The state plants browns in Auburn Hills / Rochester Hills on the Clinton. Auburn Hills stocks rainbows for the fishing derby. No Auburn Hills derby this year


----------



## TroutFishingBear (Aug 31, 2007)

Too bad kearsley creek is closed; I was all excited by the post and planned to give it a go sat/sun since I will be staying in Flint only 20-25ish mi from the areas they stock...oh well. Let em grow!


----------



## tincanary (Jul 23, 2018)

This makes me wonder if the DNR will stock the Paint again this coming spring. Those stocked this month should grow up over the winter and make for some decent fishing next spring.


----------



## detroitjim (May 9, 2016)

tincanary said:


> This makes me wonder if the DNR will stock the Paint again this coming spring. Those stocked this month should grow up over the winter and make for some decent fishing next spring.

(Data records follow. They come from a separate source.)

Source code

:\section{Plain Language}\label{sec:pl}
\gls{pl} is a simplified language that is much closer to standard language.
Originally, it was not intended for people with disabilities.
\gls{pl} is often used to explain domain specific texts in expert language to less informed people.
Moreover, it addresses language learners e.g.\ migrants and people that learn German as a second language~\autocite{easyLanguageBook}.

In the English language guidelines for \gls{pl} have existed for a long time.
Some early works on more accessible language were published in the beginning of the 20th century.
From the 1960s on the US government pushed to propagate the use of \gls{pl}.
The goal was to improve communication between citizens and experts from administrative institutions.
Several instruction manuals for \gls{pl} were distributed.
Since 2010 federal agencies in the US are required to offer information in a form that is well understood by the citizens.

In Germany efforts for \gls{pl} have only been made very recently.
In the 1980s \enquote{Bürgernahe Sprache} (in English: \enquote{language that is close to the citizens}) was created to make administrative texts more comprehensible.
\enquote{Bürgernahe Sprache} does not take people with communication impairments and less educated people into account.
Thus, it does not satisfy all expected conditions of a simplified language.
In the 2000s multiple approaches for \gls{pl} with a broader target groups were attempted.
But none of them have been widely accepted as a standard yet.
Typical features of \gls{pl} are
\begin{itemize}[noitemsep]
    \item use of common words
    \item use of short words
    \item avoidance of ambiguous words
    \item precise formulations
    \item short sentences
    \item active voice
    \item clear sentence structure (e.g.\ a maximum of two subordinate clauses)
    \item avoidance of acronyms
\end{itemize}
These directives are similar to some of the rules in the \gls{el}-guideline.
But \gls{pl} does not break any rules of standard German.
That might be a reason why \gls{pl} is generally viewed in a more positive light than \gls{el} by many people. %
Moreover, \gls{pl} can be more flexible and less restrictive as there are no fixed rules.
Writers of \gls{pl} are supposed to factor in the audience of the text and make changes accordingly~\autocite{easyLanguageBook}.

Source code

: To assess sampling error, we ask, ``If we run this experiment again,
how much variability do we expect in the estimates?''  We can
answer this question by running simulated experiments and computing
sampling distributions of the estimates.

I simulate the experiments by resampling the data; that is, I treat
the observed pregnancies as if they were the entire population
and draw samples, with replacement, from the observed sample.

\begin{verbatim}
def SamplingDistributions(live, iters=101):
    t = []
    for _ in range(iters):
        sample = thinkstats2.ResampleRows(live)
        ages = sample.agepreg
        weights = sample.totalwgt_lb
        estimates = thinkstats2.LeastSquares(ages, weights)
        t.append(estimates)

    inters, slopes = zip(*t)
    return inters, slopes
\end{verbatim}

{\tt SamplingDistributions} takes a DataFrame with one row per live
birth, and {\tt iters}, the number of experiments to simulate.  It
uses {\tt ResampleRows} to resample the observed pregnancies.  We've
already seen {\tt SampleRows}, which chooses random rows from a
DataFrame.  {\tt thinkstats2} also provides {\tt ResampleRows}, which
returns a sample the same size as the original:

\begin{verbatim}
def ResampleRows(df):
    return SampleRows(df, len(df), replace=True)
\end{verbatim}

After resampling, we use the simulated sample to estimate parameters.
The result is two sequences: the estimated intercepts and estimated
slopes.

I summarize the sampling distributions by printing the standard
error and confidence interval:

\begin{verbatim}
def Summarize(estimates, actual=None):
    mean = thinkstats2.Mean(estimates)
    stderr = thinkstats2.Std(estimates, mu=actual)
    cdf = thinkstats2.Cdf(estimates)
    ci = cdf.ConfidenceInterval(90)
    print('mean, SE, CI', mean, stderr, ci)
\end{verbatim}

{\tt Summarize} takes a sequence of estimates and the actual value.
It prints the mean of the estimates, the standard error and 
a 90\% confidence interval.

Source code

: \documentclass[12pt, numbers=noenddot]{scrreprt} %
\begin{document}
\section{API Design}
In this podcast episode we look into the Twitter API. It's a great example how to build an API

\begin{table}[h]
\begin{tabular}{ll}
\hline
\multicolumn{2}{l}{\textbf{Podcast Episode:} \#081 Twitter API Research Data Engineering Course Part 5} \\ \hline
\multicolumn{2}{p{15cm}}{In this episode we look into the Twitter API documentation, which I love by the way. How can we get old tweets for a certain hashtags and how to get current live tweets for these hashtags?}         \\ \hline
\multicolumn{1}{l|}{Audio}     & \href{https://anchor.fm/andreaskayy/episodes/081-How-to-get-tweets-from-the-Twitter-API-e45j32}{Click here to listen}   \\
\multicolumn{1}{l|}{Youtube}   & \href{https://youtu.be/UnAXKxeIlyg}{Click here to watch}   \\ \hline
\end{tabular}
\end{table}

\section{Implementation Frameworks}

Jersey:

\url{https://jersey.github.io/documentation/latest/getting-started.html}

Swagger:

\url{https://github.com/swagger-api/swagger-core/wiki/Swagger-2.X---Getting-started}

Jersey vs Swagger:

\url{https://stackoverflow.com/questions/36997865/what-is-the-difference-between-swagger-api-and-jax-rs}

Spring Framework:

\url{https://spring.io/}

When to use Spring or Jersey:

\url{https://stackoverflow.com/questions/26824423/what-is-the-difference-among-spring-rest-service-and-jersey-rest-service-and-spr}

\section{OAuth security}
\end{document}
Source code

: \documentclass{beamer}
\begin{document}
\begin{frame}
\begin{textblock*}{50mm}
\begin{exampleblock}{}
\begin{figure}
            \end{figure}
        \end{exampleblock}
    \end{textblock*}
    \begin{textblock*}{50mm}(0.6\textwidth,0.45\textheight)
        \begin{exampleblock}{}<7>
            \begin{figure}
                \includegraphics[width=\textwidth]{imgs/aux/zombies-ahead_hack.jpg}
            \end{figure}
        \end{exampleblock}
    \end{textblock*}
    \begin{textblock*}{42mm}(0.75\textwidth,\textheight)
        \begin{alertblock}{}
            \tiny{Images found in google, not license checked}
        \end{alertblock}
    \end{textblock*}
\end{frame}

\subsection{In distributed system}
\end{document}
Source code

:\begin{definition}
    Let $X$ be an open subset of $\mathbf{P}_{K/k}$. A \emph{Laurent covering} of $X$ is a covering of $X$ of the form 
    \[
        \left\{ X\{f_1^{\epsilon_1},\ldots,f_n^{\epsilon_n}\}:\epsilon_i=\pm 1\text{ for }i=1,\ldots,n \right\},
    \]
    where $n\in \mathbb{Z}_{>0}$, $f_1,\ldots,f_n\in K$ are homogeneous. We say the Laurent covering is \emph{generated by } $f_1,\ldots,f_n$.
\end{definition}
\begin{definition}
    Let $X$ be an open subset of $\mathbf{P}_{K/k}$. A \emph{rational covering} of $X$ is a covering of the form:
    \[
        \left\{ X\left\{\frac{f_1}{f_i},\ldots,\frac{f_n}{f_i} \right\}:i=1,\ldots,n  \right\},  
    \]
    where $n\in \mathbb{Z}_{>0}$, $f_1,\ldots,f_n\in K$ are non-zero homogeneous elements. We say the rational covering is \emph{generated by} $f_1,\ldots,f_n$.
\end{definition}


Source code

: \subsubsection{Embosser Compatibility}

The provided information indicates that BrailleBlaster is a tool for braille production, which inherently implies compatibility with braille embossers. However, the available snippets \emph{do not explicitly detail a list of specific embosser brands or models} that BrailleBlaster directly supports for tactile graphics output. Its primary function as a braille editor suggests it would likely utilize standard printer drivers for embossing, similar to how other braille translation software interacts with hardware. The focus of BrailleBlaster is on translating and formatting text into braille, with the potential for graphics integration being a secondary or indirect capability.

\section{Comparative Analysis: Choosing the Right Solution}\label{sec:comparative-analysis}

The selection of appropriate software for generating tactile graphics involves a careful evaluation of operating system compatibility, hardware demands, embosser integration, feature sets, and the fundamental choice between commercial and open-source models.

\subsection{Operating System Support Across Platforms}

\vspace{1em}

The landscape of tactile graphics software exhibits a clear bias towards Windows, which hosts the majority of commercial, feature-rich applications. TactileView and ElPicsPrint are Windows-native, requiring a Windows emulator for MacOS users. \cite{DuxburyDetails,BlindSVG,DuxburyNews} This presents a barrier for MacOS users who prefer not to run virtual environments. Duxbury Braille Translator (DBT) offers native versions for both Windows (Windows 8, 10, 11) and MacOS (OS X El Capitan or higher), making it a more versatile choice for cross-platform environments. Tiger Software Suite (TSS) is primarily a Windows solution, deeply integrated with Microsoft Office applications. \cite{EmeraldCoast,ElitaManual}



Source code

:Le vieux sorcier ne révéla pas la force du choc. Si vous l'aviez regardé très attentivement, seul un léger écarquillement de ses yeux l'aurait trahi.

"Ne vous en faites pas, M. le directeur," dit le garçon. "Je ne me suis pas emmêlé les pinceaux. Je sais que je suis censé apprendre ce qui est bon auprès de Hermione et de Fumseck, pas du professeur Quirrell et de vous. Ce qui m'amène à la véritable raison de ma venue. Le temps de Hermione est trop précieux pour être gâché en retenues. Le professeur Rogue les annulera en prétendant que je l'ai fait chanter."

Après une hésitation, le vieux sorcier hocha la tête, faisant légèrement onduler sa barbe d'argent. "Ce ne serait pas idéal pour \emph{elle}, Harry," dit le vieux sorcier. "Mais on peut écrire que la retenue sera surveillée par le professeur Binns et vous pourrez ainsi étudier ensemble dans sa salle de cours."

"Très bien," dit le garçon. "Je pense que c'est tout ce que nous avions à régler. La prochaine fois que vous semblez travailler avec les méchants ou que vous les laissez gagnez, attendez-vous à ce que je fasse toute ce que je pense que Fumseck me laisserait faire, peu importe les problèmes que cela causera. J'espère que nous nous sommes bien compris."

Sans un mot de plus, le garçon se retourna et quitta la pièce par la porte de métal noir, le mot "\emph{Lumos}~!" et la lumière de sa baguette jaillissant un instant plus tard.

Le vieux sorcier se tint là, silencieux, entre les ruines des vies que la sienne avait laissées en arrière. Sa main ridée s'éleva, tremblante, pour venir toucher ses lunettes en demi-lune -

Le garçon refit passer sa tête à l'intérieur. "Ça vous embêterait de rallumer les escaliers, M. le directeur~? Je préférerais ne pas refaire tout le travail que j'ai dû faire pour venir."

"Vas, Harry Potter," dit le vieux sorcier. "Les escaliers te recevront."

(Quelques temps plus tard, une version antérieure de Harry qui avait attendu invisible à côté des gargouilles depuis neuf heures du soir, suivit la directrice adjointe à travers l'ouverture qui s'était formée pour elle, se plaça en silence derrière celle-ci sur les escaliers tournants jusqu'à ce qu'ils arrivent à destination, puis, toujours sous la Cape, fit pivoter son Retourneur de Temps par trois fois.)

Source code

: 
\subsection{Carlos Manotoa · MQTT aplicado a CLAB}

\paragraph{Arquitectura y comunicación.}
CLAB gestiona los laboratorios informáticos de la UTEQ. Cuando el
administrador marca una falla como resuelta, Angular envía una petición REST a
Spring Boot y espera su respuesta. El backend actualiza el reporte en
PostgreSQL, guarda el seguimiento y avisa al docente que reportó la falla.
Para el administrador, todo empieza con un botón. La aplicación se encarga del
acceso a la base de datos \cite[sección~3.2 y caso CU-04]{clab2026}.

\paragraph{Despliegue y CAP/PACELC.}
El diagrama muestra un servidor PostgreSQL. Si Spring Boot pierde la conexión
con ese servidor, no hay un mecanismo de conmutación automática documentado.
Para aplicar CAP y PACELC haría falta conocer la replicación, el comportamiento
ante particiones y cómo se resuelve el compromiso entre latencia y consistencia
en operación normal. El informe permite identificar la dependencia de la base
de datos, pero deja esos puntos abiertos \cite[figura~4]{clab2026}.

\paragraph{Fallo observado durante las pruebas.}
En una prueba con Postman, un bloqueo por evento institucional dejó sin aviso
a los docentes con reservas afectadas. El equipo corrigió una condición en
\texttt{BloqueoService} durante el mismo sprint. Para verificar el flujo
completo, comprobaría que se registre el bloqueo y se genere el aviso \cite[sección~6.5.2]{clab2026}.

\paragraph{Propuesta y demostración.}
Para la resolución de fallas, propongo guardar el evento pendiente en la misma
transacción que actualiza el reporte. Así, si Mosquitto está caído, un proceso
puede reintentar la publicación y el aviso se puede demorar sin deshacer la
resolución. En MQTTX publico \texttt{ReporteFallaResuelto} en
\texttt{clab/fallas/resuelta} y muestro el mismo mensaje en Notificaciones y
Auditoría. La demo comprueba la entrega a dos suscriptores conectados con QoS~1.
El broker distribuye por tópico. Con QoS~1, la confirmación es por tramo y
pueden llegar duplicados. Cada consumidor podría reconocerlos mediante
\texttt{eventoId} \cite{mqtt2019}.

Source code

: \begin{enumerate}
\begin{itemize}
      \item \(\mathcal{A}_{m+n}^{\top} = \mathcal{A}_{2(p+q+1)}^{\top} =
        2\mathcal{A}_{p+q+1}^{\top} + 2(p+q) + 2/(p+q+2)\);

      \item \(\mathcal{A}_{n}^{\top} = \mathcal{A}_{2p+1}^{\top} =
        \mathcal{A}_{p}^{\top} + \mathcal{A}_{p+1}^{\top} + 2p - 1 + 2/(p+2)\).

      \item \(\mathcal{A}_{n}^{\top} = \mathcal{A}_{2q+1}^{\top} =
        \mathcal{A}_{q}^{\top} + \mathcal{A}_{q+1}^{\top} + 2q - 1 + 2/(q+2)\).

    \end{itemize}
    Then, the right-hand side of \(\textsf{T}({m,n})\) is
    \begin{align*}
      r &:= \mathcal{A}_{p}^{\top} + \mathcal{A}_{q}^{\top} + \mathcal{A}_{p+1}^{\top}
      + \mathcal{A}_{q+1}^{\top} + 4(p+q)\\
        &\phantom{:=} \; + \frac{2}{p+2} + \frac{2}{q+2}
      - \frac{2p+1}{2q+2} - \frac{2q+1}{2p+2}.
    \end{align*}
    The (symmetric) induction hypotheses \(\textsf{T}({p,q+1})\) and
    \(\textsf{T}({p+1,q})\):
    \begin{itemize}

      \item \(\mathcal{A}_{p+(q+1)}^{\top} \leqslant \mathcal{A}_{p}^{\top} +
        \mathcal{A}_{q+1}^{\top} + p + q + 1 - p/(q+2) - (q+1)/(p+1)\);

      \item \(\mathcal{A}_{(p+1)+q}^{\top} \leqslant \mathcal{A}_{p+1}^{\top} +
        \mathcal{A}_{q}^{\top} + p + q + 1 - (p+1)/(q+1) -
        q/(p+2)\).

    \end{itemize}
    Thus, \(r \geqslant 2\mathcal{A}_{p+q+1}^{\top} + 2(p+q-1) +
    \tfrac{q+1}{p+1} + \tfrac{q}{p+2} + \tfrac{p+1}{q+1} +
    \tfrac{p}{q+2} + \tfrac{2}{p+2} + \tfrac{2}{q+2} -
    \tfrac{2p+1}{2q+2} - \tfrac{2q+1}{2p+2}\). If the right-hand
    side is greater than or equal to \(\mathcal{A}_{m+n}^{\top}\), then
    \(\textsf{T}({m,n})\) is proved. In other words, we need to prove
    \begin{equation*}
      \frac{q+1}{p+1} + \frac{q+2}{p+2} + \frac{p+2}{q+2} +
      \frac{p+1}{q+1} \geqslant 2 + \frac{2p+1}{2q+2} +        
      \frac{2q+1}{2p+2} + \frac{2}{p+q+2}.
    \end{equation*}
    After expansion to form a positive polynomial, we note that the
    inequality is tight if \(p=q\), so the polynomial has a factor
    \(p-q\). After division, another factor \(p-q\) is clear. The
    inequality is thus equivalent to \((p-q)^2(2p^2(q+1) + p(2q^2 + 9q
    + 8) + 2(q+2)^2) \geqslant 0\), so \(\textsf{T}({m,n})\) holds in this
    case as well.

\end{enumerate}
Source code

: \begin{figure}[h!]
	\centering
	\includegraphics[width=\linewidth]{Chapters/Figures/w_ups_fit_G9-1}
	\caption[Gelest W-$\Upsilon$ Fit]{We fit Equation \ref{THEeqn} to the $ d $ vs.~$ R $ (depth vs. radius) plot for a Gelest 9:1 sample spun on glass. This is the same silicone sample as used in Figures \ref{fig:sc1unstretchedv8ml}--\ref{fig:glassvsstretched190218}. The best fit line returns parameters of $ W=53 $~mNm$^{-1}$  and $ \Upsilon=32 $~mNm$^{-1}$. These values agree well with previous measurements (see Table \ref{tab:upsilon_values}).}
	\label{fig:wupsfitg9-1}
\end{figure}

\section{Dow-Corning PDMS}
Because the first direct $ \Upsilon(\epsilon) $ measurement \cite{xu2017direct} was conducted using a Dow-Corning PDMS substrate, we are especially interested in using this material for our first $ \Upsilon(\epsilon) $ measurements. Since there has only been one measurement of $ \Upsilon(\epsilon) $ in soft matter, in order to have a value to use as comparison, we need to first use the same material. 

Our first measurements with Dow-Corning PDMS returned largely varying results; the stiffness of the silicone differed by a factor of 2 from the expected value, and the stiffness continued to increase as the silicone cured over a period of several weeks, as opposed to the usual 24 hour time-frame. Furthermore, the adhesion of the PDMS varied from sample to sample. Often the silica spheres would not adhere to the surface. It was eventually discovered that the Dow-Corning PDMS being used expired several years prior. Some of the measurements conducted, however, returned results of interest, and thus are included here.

I have to believe that normal planting schedules will resume next year.
I'm not certain but, it seems reasonable that survival rates for these fall plants will be greater, since their average size is 2 and in some cases 3 inches larger than those stocked in spring.


----------



## tincanary (Jul 23, 2018)

I see they stocked the Clinton but no specifics on location. Which parts are typically stocked? Auburn Hills and Rochester?


----------



## fisheater (Nov 14, 2010)

Adams Road and Crooks Rd where the Clinton crosses. These are browns, and they can be found from where I-75 crosses the river all the way down to the dam at Yates.
Most of the browns (and rainbows) I have cleaned out of the Clinton had crayfish in their bellies.


----------